(Saved entries)
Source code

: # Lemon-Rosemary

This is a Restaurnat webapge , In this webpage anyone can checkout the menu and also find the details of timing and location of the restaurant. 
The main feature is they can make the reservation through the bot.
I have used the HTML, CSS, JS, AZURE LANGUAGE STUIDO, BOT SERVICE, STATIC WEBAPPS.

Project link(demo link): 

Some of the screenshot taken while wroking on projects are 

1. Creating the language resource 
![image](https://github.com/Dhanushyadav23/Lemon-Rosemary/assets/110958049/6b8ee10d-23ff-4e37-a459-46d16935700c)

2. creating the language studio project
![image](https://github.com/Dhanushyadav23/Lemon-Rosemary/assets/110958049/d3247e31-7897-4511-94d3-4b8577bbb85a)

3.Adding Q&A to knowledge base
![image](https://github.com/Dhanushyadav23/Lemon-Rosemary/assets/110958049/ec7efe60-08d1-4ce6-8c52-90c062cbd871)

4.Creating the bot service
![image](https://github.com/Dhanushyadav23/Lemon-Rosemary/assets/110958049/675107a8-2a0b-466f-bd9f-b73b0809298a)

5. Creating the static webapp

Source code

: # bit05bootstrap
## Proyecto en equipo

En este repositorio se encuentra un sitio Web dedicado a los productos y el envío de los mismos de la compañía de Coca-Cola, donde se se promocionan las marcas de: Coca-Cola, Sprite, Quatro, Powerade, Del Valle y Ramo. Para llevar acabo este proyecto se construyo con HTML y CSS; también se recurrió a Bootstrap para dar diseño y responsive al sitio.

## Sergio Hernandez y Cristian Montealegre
==
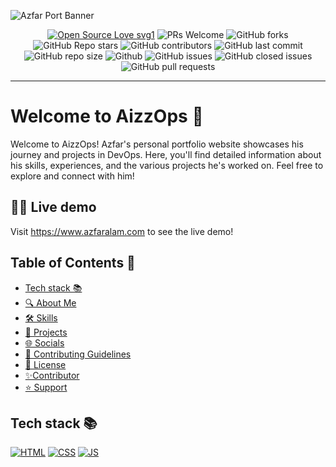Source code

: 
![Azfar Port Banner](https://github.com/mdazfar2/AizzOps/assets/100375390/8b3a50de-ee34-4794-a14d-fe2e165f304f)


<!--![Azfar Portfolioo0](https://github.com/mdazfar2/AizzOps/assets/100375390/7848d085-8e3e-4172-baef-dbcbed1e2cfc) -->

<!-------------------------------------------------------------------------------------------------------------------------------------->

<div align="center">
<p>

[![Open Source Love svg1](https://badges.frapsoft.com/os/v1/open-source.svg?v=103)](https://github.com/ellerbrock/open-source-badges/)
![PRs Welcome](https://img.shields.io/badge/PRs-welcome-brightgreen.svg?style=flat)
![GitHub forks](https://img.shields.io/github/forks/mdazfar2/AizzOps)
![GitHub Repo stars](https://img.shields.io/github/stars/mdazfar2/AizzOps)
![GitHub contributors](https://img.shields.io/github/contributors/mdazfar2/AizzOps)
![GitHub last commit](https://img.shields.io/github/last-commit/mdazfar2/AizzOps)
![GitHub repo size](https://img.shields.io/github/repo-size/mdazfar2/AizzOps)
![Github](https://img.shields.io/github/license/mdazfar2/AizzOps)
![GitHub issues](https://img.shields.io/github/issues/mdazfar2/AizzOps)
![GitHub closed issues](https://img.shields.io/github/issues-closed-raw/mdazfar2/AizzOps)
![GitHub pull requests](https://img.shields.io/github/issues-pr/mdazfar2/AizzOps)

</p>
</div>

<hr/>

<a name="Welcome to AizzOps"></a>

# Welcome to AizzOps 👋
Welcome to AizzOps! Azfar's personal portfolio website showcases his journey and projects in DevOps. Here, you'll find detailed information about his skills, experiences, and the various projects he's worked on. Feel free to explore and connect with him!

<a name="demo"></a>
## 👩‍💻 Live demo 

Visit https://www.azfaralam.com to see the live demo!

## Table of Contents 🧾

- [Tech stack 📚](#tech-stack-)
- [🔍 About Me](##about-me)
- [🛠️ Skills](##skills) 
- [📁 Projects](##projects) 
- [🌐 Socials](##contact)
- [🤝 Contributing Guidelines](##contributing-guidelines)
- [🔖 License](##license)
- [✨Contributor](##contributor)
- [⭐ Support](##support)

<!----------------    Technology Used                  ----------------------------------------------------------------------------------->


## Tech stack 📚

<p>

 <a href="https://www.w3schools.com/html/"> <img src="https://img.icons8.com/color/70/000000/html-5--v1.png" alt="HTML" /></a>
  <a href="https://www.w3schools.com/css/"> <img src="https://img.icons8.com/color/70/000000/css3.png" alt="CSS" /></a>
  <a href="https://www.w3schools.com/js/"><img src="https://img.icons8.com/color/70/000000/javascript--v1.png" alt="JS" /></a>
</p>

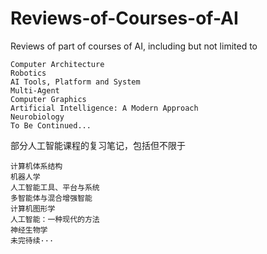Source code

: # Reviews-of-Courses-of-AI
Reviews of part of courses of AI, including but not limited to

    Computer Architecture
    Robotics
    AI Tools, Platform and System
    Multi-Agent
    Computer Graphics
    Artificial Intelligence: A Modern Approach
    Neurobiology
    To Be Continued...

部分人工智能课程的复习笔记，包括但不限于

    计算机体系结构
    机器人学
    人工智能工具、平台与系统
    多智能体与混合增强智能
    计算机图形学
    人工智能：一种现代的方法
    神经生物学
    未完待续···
...
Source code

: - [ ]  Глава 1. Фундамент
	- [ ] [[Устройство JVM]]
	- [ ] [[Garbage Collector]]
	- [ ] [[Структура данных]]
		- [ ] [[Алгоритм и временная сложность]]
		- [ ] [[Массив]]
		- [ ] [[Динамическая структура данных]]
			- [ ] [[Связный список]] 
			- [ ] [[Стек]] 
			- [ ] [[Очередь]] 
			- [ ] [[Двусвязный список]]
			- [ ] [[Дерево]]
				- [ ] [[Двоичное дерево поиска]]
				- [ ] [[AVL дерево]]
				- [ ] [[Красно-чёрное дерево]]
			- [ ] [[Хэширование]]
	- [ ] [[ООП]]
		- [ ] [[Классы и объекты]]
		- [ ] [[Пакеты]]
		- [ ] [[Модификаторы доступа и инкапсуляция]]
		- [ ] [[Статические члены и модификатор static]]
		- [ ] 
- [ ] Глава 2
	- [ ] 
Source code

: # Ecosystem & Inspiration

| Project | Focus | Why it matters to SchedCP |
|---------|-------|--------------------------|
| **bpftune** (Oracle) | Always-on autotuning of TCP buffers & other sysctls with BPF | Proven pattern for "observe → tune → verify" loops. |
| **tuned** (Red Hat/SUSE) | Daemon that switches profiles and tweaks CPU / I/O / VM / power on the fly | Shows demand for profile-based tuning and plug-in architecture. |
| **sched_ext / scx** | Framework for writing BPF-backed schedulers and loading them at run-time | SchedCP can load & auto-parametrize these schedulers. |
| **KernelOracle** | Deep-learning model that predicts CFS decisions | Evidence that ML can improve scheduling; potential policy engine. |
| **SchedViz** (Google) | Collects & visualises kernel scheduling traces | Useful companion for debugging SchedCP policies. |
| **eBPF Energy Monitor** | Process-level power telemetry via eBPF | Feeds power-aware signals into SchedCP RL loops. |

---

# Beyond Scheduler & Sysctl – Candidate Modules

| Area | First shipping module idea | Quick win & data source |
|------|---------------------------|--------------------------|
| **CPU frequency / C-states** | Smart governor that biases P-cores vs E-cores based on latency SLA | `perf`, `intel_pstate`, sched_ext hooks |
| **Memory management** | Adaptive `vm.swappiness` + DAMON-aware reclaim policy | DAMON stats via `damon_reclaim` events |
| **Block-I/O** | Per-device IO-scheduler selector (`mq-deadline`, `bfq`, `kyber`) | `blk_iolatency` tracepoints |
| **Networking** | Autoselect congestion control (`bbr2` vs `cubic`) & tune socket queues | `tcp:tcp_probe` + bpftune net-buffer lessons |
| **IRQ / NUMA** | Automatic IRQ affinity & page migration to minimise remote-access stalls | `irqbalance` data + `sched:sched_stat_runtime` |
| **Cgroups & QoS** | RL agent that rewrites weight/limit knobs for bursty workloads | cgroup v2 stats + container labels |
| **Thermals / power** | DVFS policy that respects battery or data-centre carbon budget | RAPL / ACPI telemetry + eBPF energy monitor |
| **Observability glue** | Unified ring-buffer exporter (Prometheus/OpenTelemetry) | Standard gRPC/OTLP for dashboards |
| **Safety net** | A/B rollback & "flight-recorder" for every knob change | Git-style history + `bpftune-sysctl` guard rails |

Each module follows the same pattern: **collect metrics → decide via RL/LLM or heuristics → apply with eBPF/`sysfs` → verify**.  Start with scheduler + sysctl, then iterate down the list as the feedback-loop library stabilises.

Problem description:
In the entries above, please find the line with "- [ ] [[Очередь]]" and the line with "management** | Adaptive", then write out exactly those two lines and every line between them, and nothing more.

Answer:
			- [ ] [[Очередь]] 
			- [ ] [[Двусвязный список]]
			- [ ] [[Дерево]]
				- [ ] [[Двоичное дерево поиска]]
				- [ ] [[AVL дерево]]
				- [ ] [[Красно-чёрное дерево]]
			- [ ] [[Хэширование]]
	- [ ] [[ООП]]
		- [ ] [[Классы и объекты]]
		- [ ] [[Пакеты]]
		- [ ] [[Модификаторы доступа и инкапсуляция]]
		- [ ] [[Статические члены и модификатор static]]
		- [ ] 
- [ ] Глава 2
	- [ ] 
Source code

: # Ecosystem & Inspiration

| Project | Focus | Why it matters to SchedCP |
|---------|-------|--------------------------|
| **bpftune** (Oracle) | Always-on autotuning of TCP buffers & other sysctls with BPF | Proven pattern for "observe → tune → verify" loops. |
| **tuned** (Red Hat/SUSE) | Daemon that switches profiles and tweaks CPU / I/O / VM / power on the fly | Shows demand for profile-based tuning and plug-in architecture. |
| **sched_ext / scx** | Framework for writing BPF-backed schedulers and loading them at run-time | SchedCP can load & auto-parametrize these schedulers. |
| **KernelOracle** | Deep-learning model that predicts CFS decisions | Evidence that ML can improve scheduling; potential policy engine. |
| **SchedViz** (Google) | Collects & visualises kernel scheduling traces | Useful companion for debugging SchedCP policies. |
| **eBPF Energy Monitor** | Process-level power telemetry via eBPF | Feeds power-aware signals into SchedCP RL loops. |

---

# Beyond Scheduler & Sysctl – Candidate Modules

| Area | First shipping module idea | Quick win & data source |
|------|---------------------------|--------------------------|
| **CPU frequency / C-states** | Smart governor that biases P-cores vs E-cores based on latency SLA | `perf`, `intel_pstate`, sched_ext hooks |
| **Memory management** | Adaptive `vm.swappiness` + DAMON-aware reclaim policy | DAMON stats via `damon_reclaim` events |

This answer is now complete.